Plain-text document sources:
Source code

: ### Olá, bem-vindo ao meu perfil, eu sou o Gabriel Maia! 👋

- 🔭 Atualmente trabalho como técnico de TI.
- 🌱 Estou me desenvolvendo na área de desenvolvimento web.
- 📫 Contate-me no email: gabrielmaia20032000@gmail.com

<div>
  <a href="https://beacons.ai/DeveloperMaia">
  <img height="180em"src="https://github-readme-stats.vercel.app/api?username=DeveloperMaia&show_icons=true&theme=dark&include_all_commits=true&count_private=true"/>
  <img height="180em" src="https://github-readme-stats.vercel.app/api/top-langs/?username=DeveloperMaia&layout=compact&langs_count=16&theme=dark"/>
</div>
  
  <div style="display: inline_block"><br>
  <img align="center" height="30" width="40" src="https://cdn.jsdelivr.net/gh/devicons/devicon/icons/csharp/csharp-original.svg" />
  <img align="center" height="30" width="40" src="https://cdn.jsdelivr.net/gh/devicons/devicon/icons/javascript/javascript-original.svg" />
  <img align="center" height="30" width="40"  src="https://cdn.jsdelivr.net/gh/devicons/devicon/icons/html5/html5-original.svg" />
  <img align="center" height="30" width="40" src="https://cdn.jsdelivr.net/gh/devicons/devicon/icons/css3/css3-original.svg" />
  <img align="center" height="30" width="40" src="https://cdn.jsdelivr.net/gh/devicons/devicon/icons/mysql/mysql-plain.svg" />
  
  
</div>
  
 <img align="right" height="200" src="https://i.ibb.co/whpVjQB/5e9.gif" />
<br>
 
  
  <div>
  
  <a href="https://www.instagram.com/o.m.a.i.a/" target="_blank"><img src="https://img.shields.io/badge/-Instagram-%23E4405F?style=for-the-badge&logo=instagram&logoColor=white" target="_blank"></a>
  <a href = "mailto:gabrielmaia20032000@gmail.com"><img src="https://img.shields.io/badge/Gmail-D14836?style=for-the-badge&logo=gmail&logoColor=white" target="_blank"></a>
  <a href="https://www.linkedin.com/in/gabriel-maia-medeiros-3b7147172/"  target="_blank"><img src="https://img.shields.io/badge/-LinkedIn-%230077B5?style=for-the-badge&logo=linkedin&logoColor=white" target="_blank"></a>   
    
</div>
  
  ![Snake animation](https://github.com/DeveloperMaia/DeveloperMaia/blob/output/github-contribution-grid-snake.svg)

§ **Task goal**
Filter the records for the word "logo" and show every line that has it.

§ **Result**
  <a href="https://www.instagram.com/o.m.a.i.a/" target="_blank"><img src="https://img.shields.io/badge/-Instagram-%23E4405F?style=for-the-badge&logo=instagram&logoColor=white" target="_blank"></a>
  <a href = "mailto:gabrielmaia20032000@gmail.com"><img src="https://img.shields.io/badge/Gmail-D14836?style=for-the-badge&logo=gmail&logoColor=white" target="_blank"></a>
  <a href="https://www.linkedin.com/in/gabriel-maia-medeiros-3b7147172/"  target="_blank"><img src="https://img.shields.io/badge/-LinkedIn-%230077B5?style=for-the-badge&logo=linkedin&logoColor=white" target="_blank"></a>   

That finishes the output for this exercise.